Saved entries
# # #

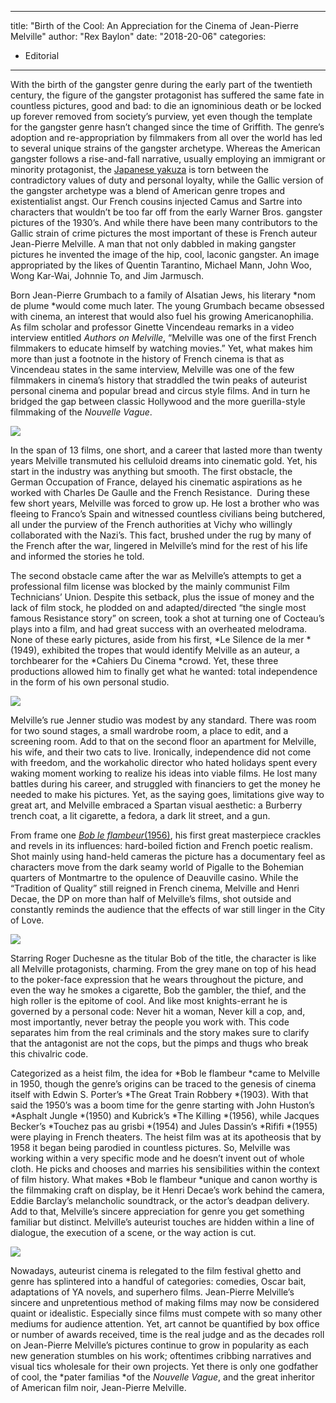 
---
title: "Birth of the Cool: An Appreciation for the Cinema of Jean-Pierre Melville"
author: "Rex Baylon"
date: "2018-20-06"
categories:
- Editorial
---

With the birth of the gangster genre during the early part of the twentieth century, the figure of the gangster protagonist has suffered the same fate in countless pictures, good and bad: to die an ignominious death or be locked up forever removed from society’s purview, yet even though the template for the gangster genre hasn’t changed since the time of Griffith. The genre’s adoption and re-appropriation by filmmakers from all over the world has led to several unique strains of the gangster archetype. Whereas the American gangster follows a rise-and-fall narrative, usually employing an immigrant or minority protagonist, the [Japanese yakuza](https://vrv.co/watch/G6W4GEGKR/The-Yakuza-Papers-Battles-Without-Honor-and-Humanity) is torn between the contradictory values of duty and personal loyalty, while the Gallic version of the gangster archetype was a blend of American genre tropes and existentialist angst. Our French cousins injected Camus and Sartre into characters that wouldn’t be too far off from the early Warner Bros. gangster pictures of the 1930’s. And while there have been many contributors to the Gallic strain of crime pictures the most important of these is French auteur Jean-Pierre Melville. A man that not only dabbled in making gangster pictures he invented the image of the hip, cool, laconic gangster. An image appropriated by the likes of Quentin Tarantino, Michael Mann, John Woo, Wong Kar-Wai, Johnnie To, and Jim Jarmusch.

Born Jean-Pierre Grumbach to a family of Alsatian Jews, his literary *nom de plume *would come much later. The young Grumbach became obsessed with cinema, an interest that would also fuel his growing Americanophilia. As film scholar and professor Ginette Vincendeau remarks in a video interview entitled *Authors on Melville*, “Melville was one of the first French filmmakers to educate himself by watching movies.” Yet, what makes him more than just a footnote in the history of French cinema is that as Vincendeau states in the same interview, Melville was one of the few filmmakers in cinema’s history that straddled the twin peaks of auteurist personal cinema and popular bread and circus style films. And in turn he bridged the gap between classic Hollywood and the more guerilla-style filmmaking of the *Nouvelle Vague*.

![](https://i1.wp.com/vrvblog.co/wp-content/uploads/2018/06/bob-le-flambeur-1-300x230.jpg?resize=500%2C383&#038;ssl=1)

In the span of 13 films, one short, and a career that lasted more than twenty years Melville transmuted his celluloid dreams into cinematic gold. Yet, his start in the industry was anything but smooth. The first obstacle, the German Occupation of France, delayed his cinematic aspirations as he worked with Charles De Gaulle and the French Resistance.  During these few short years, Melville was forced to grow up. He lost a brother who was fleeing to Franco’s Spain and witnessed countless civilians being butchered, all under the purview of the French authorities at Vichy who willingly collaborated with the Nazi’s. This fact, brushed under the rug by many of the French after the war, lingered in Melville’s mind for the rest of his life and informed the stories he told.

The second obstacle came after the war as Melville’s attempts to get a professional film license was blocked by the mainly communist Film Technicians’ Union. Despite this setback, plus the issue of money and the lack of film stock, he plodded on and adapted/directed “the single most famous Resistance story” on screen, took a shot at turning one of Cocteau’s plays into a film, and had great success with an overheated melodrama. None of these early pictures, aside from his first, *Le Silence de la mer *(1949), exhibited the tropes that would identify Melville as an auteur, a torchbearer for the *Cahiers Du Cinema *crowd. Yet, these three productions allowed him to finally get what he wanted: total independence in the form of his own personal studio.

![](https://i2.wp.com/vrvblog.co/wp-content/uploads/2018/06/bob-le-flambeur-3-e1529168587963-300x206.jpg?resize=500%2C343&#038;ssl=1)

Melville’s rue Jenner studio was modest by any standard. There was room for two sound stages, a small wardrobe room, a place to edit, and a screening room. Add to that on the second floor an apartment for Melville, his wife, and their two cats to live. Ironically, independence did not come with freedom, and the workaholic director who hated holidays spent every waking moment working to realize his ideas into viable films. He lost many battles during his career, and struggled with financiers to get the money he needed to make his pictures. Yet, as the saying goes, limitations give way to great art, and Melville embraced a Spartan visual aesthetic: a Burberry trench coat, a lit cigarette, a fedora, a dark lit street, and a gun.

From frame one [*Bob le flambeur*(1956)](https://vrv.co/watch/G68V9ZK16/Bob-le-flambeur), his first great masterpiece crackles and revels in its influences: hard-boiled fiction and French poetic realism. Shot mainly using hand-held cameras the picture has a documentary feel as characters move from the dark seamy world of Pigalle to the Bohemian quarters of Montmartre to the opulence of Deauville casino. While the “Tradition of Quality” still reigned in French cinema, Melville and Henri Decae, the DP on more than half of Melville’s films, shot outside and constantly reminds the audience that the effects of war still linger in the City of Love.

![](https://i2.wp.com/vrvblog.co/wp-content/uploads/2018/06/bob-le-flambeur-2-300x168.jpg?resize=500%2C280&#038;ssl=1)

Starring Roger Duchesne as the titular Bob of the title, the character is like all Melville protagonists, charming. From the grey mane on top of his head to the poker-face expression that he wears throughout the picture, and even the way he smokes a cigarette, Bob the gambler, the thief, and the high roller is the epitome of cool. And like most knights-errant he is governed by a personal code: Never hit a woman, Never kill a cop, and, most importantly, never betray the people you work with. This code separates him from the real criminals and the story makes sure to clarify that the antagonist are not the cops, but the pimps and thugs who break this chivalric code.

Categorized as a heist film, the idea for *Bob le flambeur *came to Melville in 1950, though the genre’s origins can be traced to the genesis of cinema itself with Edwin S. Porter’s *The Great Train Robbery *(1903). With that said the 1950’s was a boom time for the genre starting with John Huston’s *Asphalt Jungle *(1950) and Kubrick’s *The Killing *(1956), while Jacques Becker’s *Touchez pas au grisbi *(1954) and Jules Dassin’s *Rififi *(1955) were playing in French theaters. The heist film was at its apotheosis that by 1958 it began being parodied in countless pictures. So, Melville was working within a very specific mode and he doesn’t invent out of whole cloth. He picks and chooses and marries his sensibilities within the context of film history. What makes *Bob le flambeur *unique and canon worthy is the filmmaking craft on display, be it Henri Decae’s work behind the camera, Eddie Barclay’s melancholic soundtrack, or the actor’s deadpan delivery. Add to that, Melville’s sincere appreciation for genre you get something familiar but distinct. Melville’s auteurist touches are hidden within a line of dialogue, the execution of a scene, or the way action is cut.

![](https://i1.wp.com/vrvblog.co/wp-content/uploads/2018/06/bob-le-flambeur-4-300x169.jpg?resize=500%2C281&#038;ssl=1)

Nowadays, auteurist cinema is relegated to the film festival ghetto and genre has splintered into a handful of categories: comedies, Oscar bait, adaptations of YA novels, and superhero films. Jean-Pierre Melville’s sincere and unpretentious method of making films may now be considered quaint or idealistic. Especially since films must compete with so many other mediums for audience attention. Yet, art cannot be quantified by box office or number of awards received, time is the real judge and as the decades roll on Jean-Pierre Melville’s pictures continue to grow in popularity as each new generation stumbles on his work; oftentimes cribbing narratives and visual tics wholesale for their own projects. Yet there is only one godfather of cool, the *pater familias *of the *Nouvelle Vague*, and the great inheritor of American film noir, Jean-Pierre Melville.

# # #

■ What is needed ■
The task calls for all lines in the entries that hold "uploads".

■ The completed task ■
![](https://i1.wp.com/vrvblog.co/wp-content/uploads/2018/06/bob-le-flambeur-1-300x230.jpg?resize=500%2C383&#038;ssl=1)
![](https://i2.wp.com/vrvblog.co/wp-content/uploads/2018/06/bob-le-flambeur-3-e1529168587963-300x206.jpg?resize=500%2C343&#038;ssl=1)
![](https://i2.wp.com/vrvblog.co/wp-content/uploads/2018/06/bob-le-flambeur-2-300x168.jpg?resize=500%2C280&#038;ssl=1)
![](https://i1.wp.com/vrvblog.co/wp-content/uploads/2018/06/bob-le-flambeur-4-300x169.jpg?resize=500%2C281&#038;ssl=1)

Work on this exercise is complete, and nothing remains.